For some, the past may be not only a nice place to visit but also to live. It is, perhaps, the difference between personal nostalgia, which draws on significant memories of family, friends, spouses, even pets, and a more generalized, dangerous nostalgia that peddles idealized fantasies of yesteryear, of a better past that didn’t even exist at the time. Culture as much as politics has a part to play in this, an example being the 1939 film adaptation of Margaret Mitchell’s novel, Gone with the Wind, whose opening title crawl celebrated “a land of Cavaliers and Cotton Fields,” a “pretty world” where “gallantry took its last bow,” which required one to ignore the 3,500,000 slaves held in the South by 1860, a situation that meant nine out of ten Black Americans were in a state of involuntary servitude. The title crawl did at least manage to acknowledge the existence of slavery, but only in a somewhat wistful manner: “Here,” it told us, “was the last ever to be seen of Knights and their Ladies Fair, of Master and Slave… A Civilization gone with the wind…”
In 2020, when the South Korean film Parasite won the Academy Award for Best Picture, much to the annoyance of U.S. president Donald Trump, it was to Gone With The Wind that Trump turned.
"Can we get, like, Gone With The Wind back, please" he implored at a rally in Colorado Springs, Colorado, on the 20th of February 2020. One could argue that what he was seeking was the revived celebration of epic filmmaking of a particularly American stripe.
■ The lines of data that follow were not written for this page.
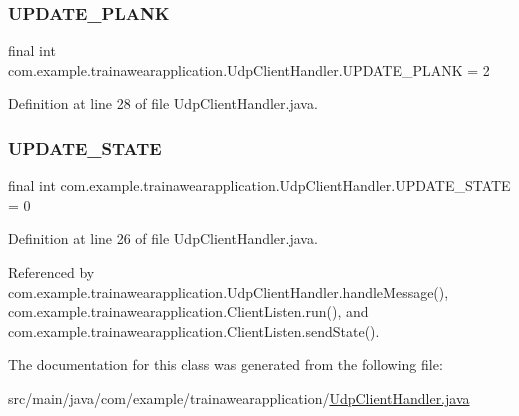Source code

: \subsubsection{\texorpdfstring{UPDATE\_PLANK}{UPDATE\_PLANK}}
{\footnotesize\ttfamily final int com.\+example.\+trainawearapplication.\+Udp\+Client\+Handler.\+U\+P\+D\+A\+T\+E\+\_\+\+P\+L\+A\+NK = 2\hspace{0.3cm}{\ttfamily [static]}}



Definition at line 28 of file Udp\+Client\+Handler.\+java.

\mbox{\label{classcom_1_1example_1_1trainawearapplication_1_1_udp_client_handler_abb97ab46d1d8c23159f9ea1319425a5c}} 
\subsubsection{\texorpdfstring{UPDATE\_STATE}{UPDATE\_STATE}}
{\footnotesize\ttfamily final int com.\+example.\+trainawearapplication.\+Udp\+Client\+Handler.\+U\+P\+D\+A\+T\+E\+\_\+\+S\+T\+A\+TE = 0\hspace{0.3cm}{\ttfamily [static]}}



Definition at line 26 of file Udp\+Client\+Handler.\+java.



Referenced by com.\+example.\+trainawearapplication.\+Udp\+Client\+Handler.\+handle\+Message(), com.\+example.\+trainawearapplication.\+Client\+Listen.\+run(), and com.\+example.\+trainawearapplication.\+Client\+Listen.\+send\+State().



The documentation for this class was generated from the following file\+:\begin{DoxyCompactItemize}
\item 
src/main/java/com/example/trainawearapplication/\mbox{\hyperlink{_udp_client_handler_8java}{Udp\+Client\+Handler.\+java}}\end{DoxyCompactItemize}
But while correlation does not imply causation, by 2023-2024 slavery denial had become a theme of Republican party presidential primaries.
At a town hall meeting in Berlin, New Hampshire, on the 27th of December 2023, Nikki Haley, former governer of South Carolina, replied to a question about the cause of the Civil War by mentioning only "how government was run, the freedoms, and what people could and couldn't do." Including, presumably, owning slaves, though she didn't specify that.